Erfolgreiche Umsetzung von Vision Zero auf kommunaler Ebene
Mehrere Städte belegen die Wirksamkeit von Vision Zero durch Verkehrssicherheitsanalysen und proaktive Maßnahmen. Schweden hat seit der Einführung die Zahl der Schwerverletzten und Verkehrstoten etwa halbiert. New York City verzeichnete seit 2014 einen Rückgang der Fußgängertoten um 44% und der verkehrsbedingten Todesfälle um 27%. Jersey City erreichte 2022 null Verkehrstote durch taktische Maßnahmen entlang von sechs Korridoren. Edmonton reduzierte innerhalb von drei Jahren die Schwerverletzten um 17% und die Verkehrstoten um 41% - durch umfassende Verbesserungen der Beschilderung und Knotenpunktumgestaltungen.
Methoden für proaktives Verkehrssicherheitsmanagement
Wirksame Verkehrssicherheit endet nicht bei der Risikoerkennung - sie antizipiert Gefährdungen und verhindert Unfälle, bevor sie eintreten. Städte setzen dafür zunehmend auf datengetriebene Lösungen: vom Sicherheitsaudit von Straßen (nach FGSV ESAS) über Echtzeitmonitoring bis hin zu vorhersagebasierten Analysen. Diese Werkzeuge ermöglichen den Wechsel vom reaktiven zum proaktiven Handeln und unterstützen Behörden und Planungsbüros dabei, Maßnahmen zielgenau, zeitnah und wirksam zu priorisieren.
FAQs rund um das Thema Verkehrssicherheit
Was ist Verkehrssicherheit und warum ist sie so wichtig?
Der Begriff „Verkehrssicherheit“ bezieht sich auf Strategien und Methoden, Menschen vor schweren, durch Unfälle verursachte Verletzungen oder vor Unfalltod zu schützen. Wichtig ist die Verkehrssicherheit, da sie Risiken für Leib und Leben reduziert, die Reparaturkosten für die Verkehrsinfrastruktur senkt, die Mobilität fördert und die Entwicklung der Gesellschaft voranbringt. Entwicklungsländer mit massiven Stau- und Unfallproblemen profitieren besonders von mehr Verkehrssicherheit.
Durch was werden Verkehrsunfälle verursacht?

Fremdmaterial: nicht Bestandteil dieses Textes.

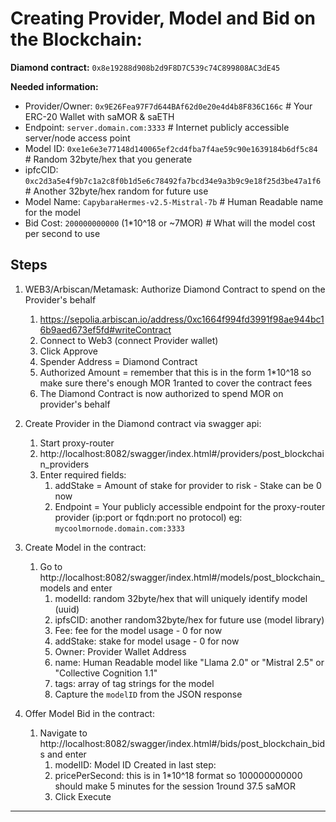 
# Creating Provider, Model and Bid on the Blockchain:
**Diamond contract:** `0x8e19288d908b2d9F8D7C539c74C899808AC3dE45`

**Needed information:**
* Provider/Owner:   `0x9E26Fea97F7d644BAf62d0e20e4d4b8F836C166c` # Your ERC-20 Wallet with saMOR & saETH
* Endpoint:         `server.domain.com:3333` # Internet publicly accessible server/node access point 
* Model ID:         `0xe1e6e3e77148d140065ef2cd4fba7f4ae59c90e1639184b6df5c84` # Random 32byte/hex that you generate 
* ipfcCID:          `0xc2d3a5e4f9b7c1a2c8f0b1d5e6c78492fa7bcd34e9a3b9c9e18f25d3be47a1f6` # Another 32byte/hex random for future use
* Model Name:       `CapybaraHermes-v2.5-Mistral-7b` # Human Readable name for the model
* Bid Cost:         `200000000000` (1*10^18 or ~7MOR) # What will the model cost per second to use

## Steps
 1. WEB3/Arbiscan/Metamask: Authorize Diamond Contract to spend on the Provider's behalf 
       1. https://sepolia.arbiscan.io/address/0xc1664f994fd3991f98ae944bc16b9aed673ef5fd#writeContract 
       1. Connect to Web3 (connect Provider wallet) 
       1. Click Approve 
       1. Spender Address = Diamond Contract 
       1. Authorized Amount = remember that this is in the form 1*10^18 so make sure there's enough MOR 1ranted to cover the contract fees 
       1. The Diamond Contract is now authorized to spend MOR on provider's behalf 

1. Create Provider in the Diamond contract via swagger api:
    1. Start proxy-router 
    1. http://localhost:8082/swagger/index.html#/providers/post_blockchain_providers
    1. Enter required fields:   
        1. addStake = Amount of stake for provider to risk - Stake can be 0 now 
        1. Endpoint = Your publicly accessible endpoint for the proxy-router provider (ip:port or fqdn:port no protocol) eg: `mycoolmornode.domain.com:3333`

1. Create Model in the contract:
    1. Go to http://localhost:8082/swagger/index.html#/models/post_blockchain_models and enter
        1. modelId: random 32byte/hex that will uniquely identify model (uuid)
        1. ipfsCID: another random32byte/hex for future use (model library)
        1. Fee: fee for the model usage - 0 for now
        1. addStake: stake for model usage - 0 for now 
        1. Owner: Provider Wallet Address 
        1. name: Human Readable model like "Llama 2.0" or "Mistral 2.5" or "Collective Cognition 1.1" 
        1. tags: array of tag strings for the model 
        1. Capture the `modelID` from the JSON response

1. Offer Model Bid in the contract: 
    1. Navigate to http://localhost:8082/swagger/index.html#/bids/post_blockchain_bids and enter
        1. modelID: Model ID Created in last step: 
        1. pricePerSecond: this is in 1*10^18 format so 100000000000 should make 5 minutes for the session 1round 37.5 saMOR 
        1. Click Execute 

---------------- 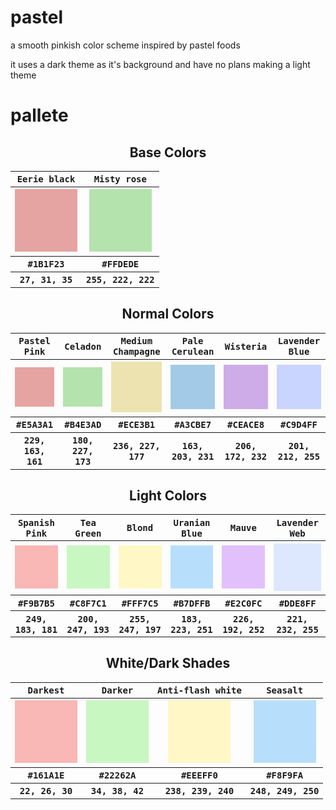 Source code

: # pastel
a smooth pinkish color scheme inspired by pastel foods

it uses a dark theme as it's background and have no plans making a light theme

# pallete

<h2 align="center"><b>Base Colors</b></h2>
<table align="center">
  <tr>
    <th><kbd><b>Eerie black</b></kbd></th>
    <th><kbd><b>Misty rose</b></kbd></th>
  </tr>
  <tr>
    <th><img src="https://raw.githubusercontent.com/SweetPastel/Pastel/main/assets/red-normal.png" width="100px" ></a></th>
    <th><img src="https://raw.githubusercontent.com/SweetPastel/Pastel/main/assets/green-normal.png" width="100px" ></a></th>
  </tr>
  <tr>
    <th><kbd>#1B1F23</kbd></th>
    <th><kbd>#FFDEDE</kbd></th>
  </tr>
  <tr>
    <th><kbd>27, 31, 35</kbd></th>
    <th><kbd>255, 222, 222</kbd></th>
  </tr>
</table>

<h2 align="center"><b>Normal Colors</b></h2>
<table align="center">
  <tr>
    <th><kbd><b>Pastel Pink</b></kbd></th>
    <th><kbd><b>Celadon</b></kbd></th>
    <th><kbd><b>Medium Champagne</b></kbd></th>
    <th><kbd><b>Pale Cerulean</b></kbd></th>
    <th><kbd><b>Wisteria</b></kbd></th>
    <th><kbd><b>Lavender Blue</b></kbd></th>
  </tr>
  <tr>
    <th><img src="https://raw.githubusercontent.com/SweetPastel/Pastel/main/assets/red-normal.png" width="100px" ></a></th>
    <th><img src="https://raw.githubusercontent.com/SweetPastel/Pastel/main/assets/green-normal.png" width="100px" ></a></th>
    <th><img src="https://raw.githubusercontent.com/SweetPastel/Pastel/main/assets/yellow-normal.png" width="100px" ></a></th>
    <th><img src="https://raw.githubusercontent.com/SweetPastel/Pastel/main/assets/blue-normal.png" width="100px" ></a></th>
    <th><img src="https://raw.githubusercontent.com/SweetPastel/Pastel/main/assets/purple-normal.png" width="100px" ></a></th>
    <th><img src="https://raw.githubusercontent.com/SweetPastel/Pastel/main/assets/cyan-normal.png" width="100px" ></a></th>
  </tr>
  <tr>
    <th><kbd>#E5A3A1</kbd></th>
    <th><kbd>#B4E3AD</kbd></th>
    <th><kbd>#ECE3B1</kbd></th>
    <th><kbd>#A3CBE7</kbd></th>
    <th><kbd>#CEACE8</kbd></th>
    <th><kbd>#C9D4FF</kbd></th>
  </tr>
  <tr>
    <th><kbd>229, 163, 161</kbd></th>
    <th><kbd>180, 227, 173</kbd></th>
    <th><kbd>236, 227, 177</kbd></th>
    <th><kbd>163, 203, 231</kbd></th>
    <th><kbd>206, 172, 232</kbd></th>
    <th><kbd>201, 212, 255</kbd></th>
  </tr>
</table>

<h2 align="center"><b>Light Colors</b></h2>
<table align="center">
  <tr>
    <th><kbd><b>Spanish Pink</b></kbd></th>
    <th><kbd><b>Tea Green</b></kbd></th>
    <th><kbd><b>Blond</b></kbd></th>
    <th><kbd><b>Uranian Blue</b></kbd></th>
    <th><kbd><b>Mauve</b></kbd></th>
    <th><kbd><b>Lavender Web</b></kbd></th>
  </tr>
  <tr>
    <th><img src="https://raw.githubusercontent.com/SweetPastel/Pastel/main/assets/red-light.png" width="100px" ></a></th>
    <th><img src="https://raw.githubusercontent.com/SweetPastel/Pastel/main/assets/green-light.png" width="100px" ></a></th>
    <th><img src="https://raw.githubusercontent.com/SweetPastel/Pastel/main/assets/yellow-light.png" width="100px" ></a></th>
    <th><img src="https://raw.githubusercontent.com/SweetPastel/Pastel/main/assets/blue-light.png" width="100px" ></a></th>
    <th><img src="https://raw.githubusercontent.com/SweetPastel/Pastel/main/assets/purple-light.png" width="100px" ></a></th>
    <th><img src="https://raw.githubusercontent.com/SweetPastel/Pastel/main/assets/cyan-light.png" width="100px" ></a></th>
  </tr>
  <tr>
    <th><kbd>#F9B7B5</kbd></th>
    <th><kbd>#C8F7C1</kbd></th>
    <th><kbd>#FFF7C5</kbd></th>
    <th><kbd>#B7DFFB</kbd></th>
    <th><kbd>#E2C0FC</kbd></th>
    <th><kbd>#DDE8FF</kbd></th>
  </tr>
  <tr>
    <th><kbd>249, 183, 181</kbd></th>
    <th><kbd>200, 247, 193</kbd></th>
    <th><kbd>255, 247, 197</kbd></th>
    <th><kbd>183, 223, 251</kbd></th>
    <th><kbd>226, 192, 252</kbd></th>
    <th><kbd>221, 232, 255</kbd></th>
  </tr>
</table>

<h2 align="center"><b>White/Dark Shades</b></h2>
<table align="center">
  <tr>
    <th><kbd><b>Darkest</b></kbd></th>
    <th><kbd><b>Darker</b></kbd></th>
    <th><kbd><b>Anti-flash white</b></kbd></th>
    <th><kbd><b>Seasalt</b></kbd></th>
  </tr>
  <tr>
    <th><img src="https://raw.githubusercontent.com/SweetPastel/Pastel/main/assets/red-light.png" width="100px" ></a></th>
    <th><img src="https://raw.githubusercontent.com/SweetPastel/Pastel/main/assets/green-light.png" width="100px" ></a></th>
    <th><img src="https://raw.githubusercontent.com/SweetPastel/Pastel/main/assets/yellow-light.png" width="100px" ></a></th>
    <th><img src="https://raw.githubusercontent.com/SweetPastel/Pastel/main/assets/blue-light.png" width="100px" ></a></th>
  </tr>
  <tr>
    <th><kbd>#161A1E</kbd></th>
    <th><kbd>#22262A</kbd></th>
    <th><kbd>#EEEFF0</kbd></th>
    <th><kbd>#F8F9FA</kbd></th>
  </tr>
  <tr>
    <th><kbd>22, 26, 30</kbd></th>
    <th><kbd>34, 38, 42</kbd></th>
    <th><kbd>238, 239, 240</kbd></th>
    <th><kbd>248, 249, 250</kbd></th>
  </tr>
</table>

Ursachen für Verkehrsunfälle gibt es viele. Zu ihnen gehören menschliches Fehlverhalten, Fahren unter Einfluss von Alkohol oder Drogen, zu schnelles oder rücksichtsloses Fahren und Ablenkung im Straßenverkehr. Ursachen sind auch schlechte Straßenverhältnisse, schlecht geplante Straßen, verwirrende Verkehrszeichen und Ampeln, schlechte Sichtverhältnisse durch Regen oder Nebel und mangelhafte Straßenbeleuchtung.
Wie lässt sich die Verkehrssicherheit verbessern?
Öffentliche wie private Akteure können zu mehr Verkehrssicherheit beitragen, indem sie sichere Straßen planen und sie für verschiedene Verkehrssituationen optimieren. Analyse-, Planungs- und Modellierungs-Tools helfen bei der reaktiven Betrachtung von Unfallsituationen, bei der Beurteilung verschiedener Alternativen und der proaktiven Schaffung einer zukunftssicheren Verkehrsinfrastruktur mit verbessertem Verkehrsfluss und hoher Verkehrssicherheit.
Wie können Regierungen dazu beitragen, die Zahl der Verkehrsunfälle zu reduzieren?
Indem Regierungen in Analysen, Audits und in die Überwachung der Verkehrssicherheit investieren, helfen sie, die Zahl der Unfälle zu senken. Als besonders effizient gilt das Investment in Tools, mit denen sich Verkehrsflüsse virtuell planen und optimieren lassen, bevor hohe Kosten anfallen. Sind die Straßen virtuell optimiert, führen gezielte Investitionen in die Infrastruktur zu merklichen Verbesserungen der Verkehrswege und ihrer Sicherheit.